Oscaro, l'ex-employeur flamboyant

Évidemment, en ces temps d'incertitudes économiques, le thème du licenciement massif est médiatiquement porteur. Et en ce qui concerne Oscaro, il pourrait même sembler a priori crédible. De notoriété quasi-publique, le site leader de la pièce en ligne était en effet connu pour être depuis longtemps “surstaffé” en nombre comme en masse salariale. Et ce, pour des raisons qui n'auraient d'ailleurs pas toujours été dictées par de réels besoins organisationnels, mais aussi pour nourrir le réseau de son fondateur Pierre-Noël Luiggi. Il n'y aurait rien d'étonnant, donc, à voir effectivement le repreneur s'attacher à remettre l'entreprise en adéquation avec des charges et des collaborateurs adaptés.

Mais dans ce contexte, Oscaro aurait-il pour autant et sciemment organisé une grande lessive salariale qui ne dirait pas son nom, comme croit pouvoir le déduire notre confrère ? Pas si sûr.

Autres temps managériaux, autres mœurs...

Première évidence : depuis sa reprise par PHE, le climat a bien sûr changé au sein de l'entreprise. Ses équipes avaient connu les chaudes épopées flamboyantes de Pierre-Noël Luiggi et son mélange de morgue insulaire mâtinée de leadership universel. Ainsi biberonnés de puissance et de gloire, il y a fort à parier que beaucoup de salariés d'Oscaro se sont trouvés fort dépourvus quand la bise fut venue, à savoir la phase de management de transition orchestrée par le BCG, puis déployée par sa nouvelle équipe de direction. Le retour sur terre a dû être violent durant cette période de reprise en main d'un Oscaro en lisière de dépôt de bilan...

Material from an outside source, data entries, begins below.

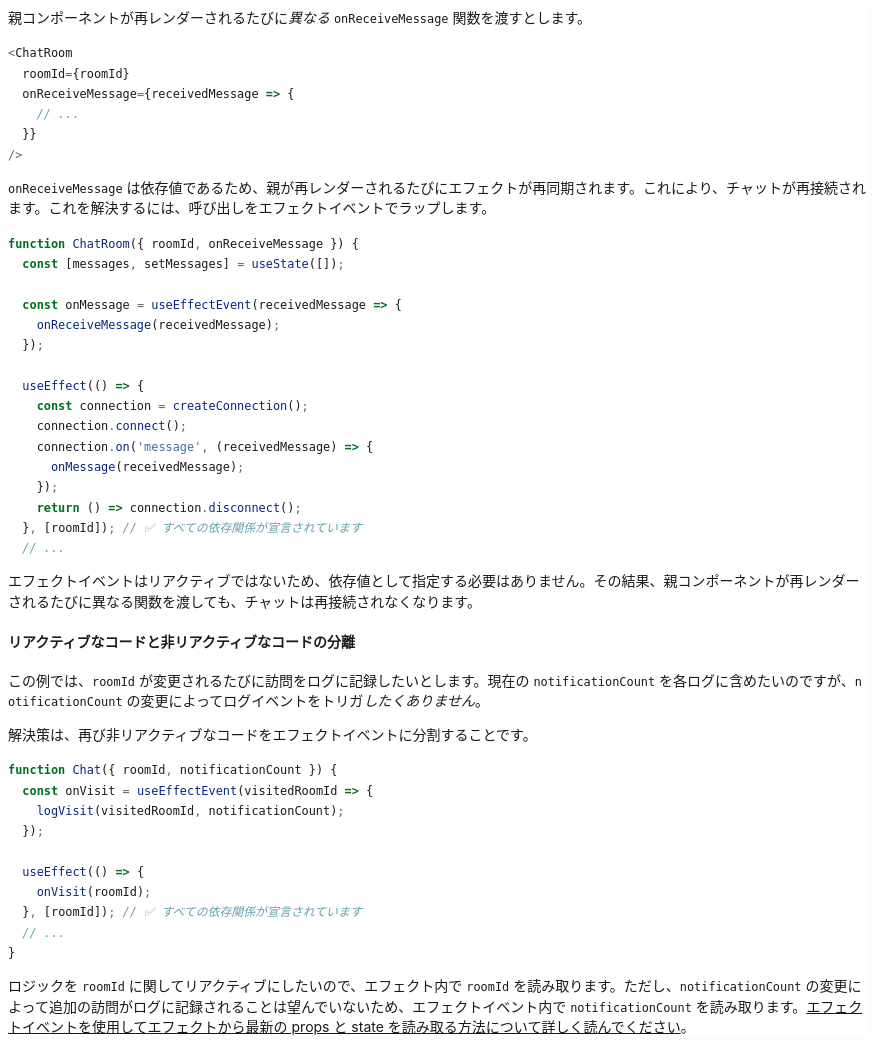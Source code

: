 親コンポーネントが再レンダーされるたびに*異なる* `onReceiveMessage` 関数を渡すとします。

```js {3-5}
<ChatRoom
  roomId={roomId}
  onReceiveMessage={receivedMessage => {
    // ...
  }}
/>
```

`onReceiveMessage` は依存値であるため、親が再レンダーされるたびにエフェクトが再同期されます。これにより、チャットが再接続されます。これを解決するには、呼び出しをエフェクトイベントでラップします。

```js {4-6,12,15}
function ChatRoom({ roomId, onReceiveMessage }) {
  const [messages, setMessages] = useState([]);

  const onMessage = useEffectEvent(receivedMessage => {
    onReceiveMessage(receivedMessage);
  });

  useEffect(() => {
    const connection = createConnection();
    connection.connect();
    connection.on('message', (receivedMessage) => {
      onMessage(receivedMessage);
    });
    return () => connection.disconnect();
  }, [roomId]); // ✅ すべての依存関係が宣言されています
  // ...
```

エフェクトイベントはリアクティブではないため、依存値として指定する必要はありません。その結果、親コンポーネントが再レンダーされるたびに異なる関数を渡しても、チャットは再接続されなくなります。

#### リアクティブなコードと非リアクティブなコードの分離

この例では、`roomId` が変更されるたびに訪問をログに記録したいとします。現在の `notificationCount` を各ログに含めたいのですが、`notificationCount` の変更によってログイベントをトリガ*したくありません*。

解決策は、再び非リアクティブなコードをエフェクトイベントに分割することです。

```js {2-4,7}
function Chat({ roomId, notificationCount }) {
  const onVisit = useEffectEvent(visitedRoomId => {
    logVisit(visitedRoomId, notificationCount);
  });

  useEffect(() => {
    onVisit(roomId);
  }, [roomId]); // ✅ すべての依存関係が宣言されています
  // ...
}
```

ロジックを `roomId` に関してリアクティブにしたいので、エフェクト内で `roomId` を読み取ります。ただし、`notificationCount` の変更によって追加の訪問がログに記録されることは望んでいないため、エフェクトイベント内で `notificationCount` を読み取ります。[エフェクトイベントを使用してエフェクトから最新の props と state を読み取る方法について詳しく読んでください](/learn/separating-events-from-effects#reading-latest-props-and-state-with-effect-events)。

Car connaissant PHE -«nous sommes des “centimiers”», se plaît à répéter son président Stéphane Antiglio-, l'ambiance a effectivement dû y devenir brutalement plus pragmatique qu'empathique. Surtout que le repreneur a immédiatement été contraint d'injecter la bagatelle de 26 millions d'euros pour rembourser (voire même dédommager) quelque 500 000 clients internautes excédés par de trop longues attentes, eux qui avaient initié ou relayé une vaste campagne digitale mortifère sur le web.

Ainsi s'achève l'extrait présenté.